*** SUPPLIED RECORDS

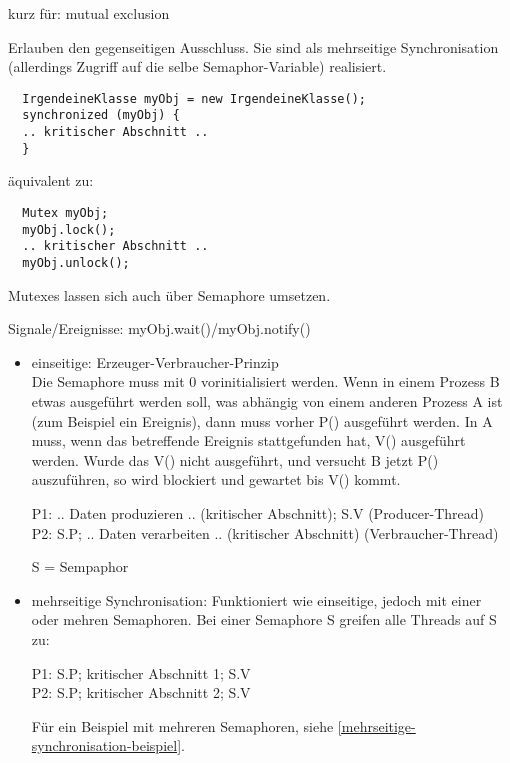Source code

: \begin{answer}
kurz für: mutual exclusion

Erlauben den gegenseitigen Ausschluss. Sie sind als mehrseitige Synchronisation (allerdings Zugriff auf die selbe Semaphor-Variable) realisiert.

\begin{verbatim}
  IrgendeineKlasse myObj = new IrgendeineKlasse();
  synchronized (myObj) {
  .. kritischer Abschnitt ..
  }
\end{verbatim}

äquivalent zu:

\begin{verbatim}
  Mutex myObj;
  myObj.lock();
  .. kritischer Abschnitt ..
  myObj.unlock();
\end{verbatim}

Mutexes lassen sich auch über Semaphore umsetzen.

Signale/Ereignisse: myObj.wait()/myObj.notify()
\end{answer}

\begin{answer}
\begin{itemize}

  \item einseitige: Erzeuger-Verbraucher-Prinzip \\
    Die Semaphore muss mit 0 vorinitialisiert werden. Wenn in einem Prozess B etwas ausgeführt werden soll, was abhängig von einem anderen Prozess A ist (zum Beispiel ein Ereignis), dann muss vorher P() ausgeführt werden. In A muss, wenn das betreffende Ereignis stattgefunden hat, V() ausgeführt werden. Wurde das V() nicht ausgeführt, und versucht B jetzt P() auszuführen, so wird blockiert und gewartet bis V() kommt.

    P1: .. Daten produzieren .. (kritischer Abschnitt); S.V (Producer-Thread) \\
    P2: S.P; .. Daten verarbeiten .. (kritischer Abschnitt) (Verbraucher-Thread)

    S = Sempaphor

  \item mehrseitige Synchronisation: Funktioniert wie einseitige, jedoch mit einer oder mehren Semaphoren.
        Bei einer Semaphore S greifen alle Threads auf S zu:

      P1: S.P; kritischer Abschnitt 1; S.V \\
      P2: S.P; kritischer Abschnitt 2; S.V

        Für ein Beispiel mit mehreren Semaphoren, siehe \ref{mehrseitige-synchronisation-beispiel}.

\end{itemize}
\end{answer}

******

WHAT YOU ARE ASKED TO DO: What is needed is an exact copy of the line containing "P1: S.P; kritischer Abschnitt 1; S.V \\" and each line after it, through the final line of the entries above.

SOLUTION FOR THIS EXERCISE:
      P1: S.P; kritischer Abschnitt 1; S.V \\
      P2: S.P; kritischer Abschnitt 2; S.V

        Für ein Beispiel mit mehreren Semaphoren, siehe \ref{mehrseitige-synchronisation-beispiel}.

\end{itemize}
\end{answer}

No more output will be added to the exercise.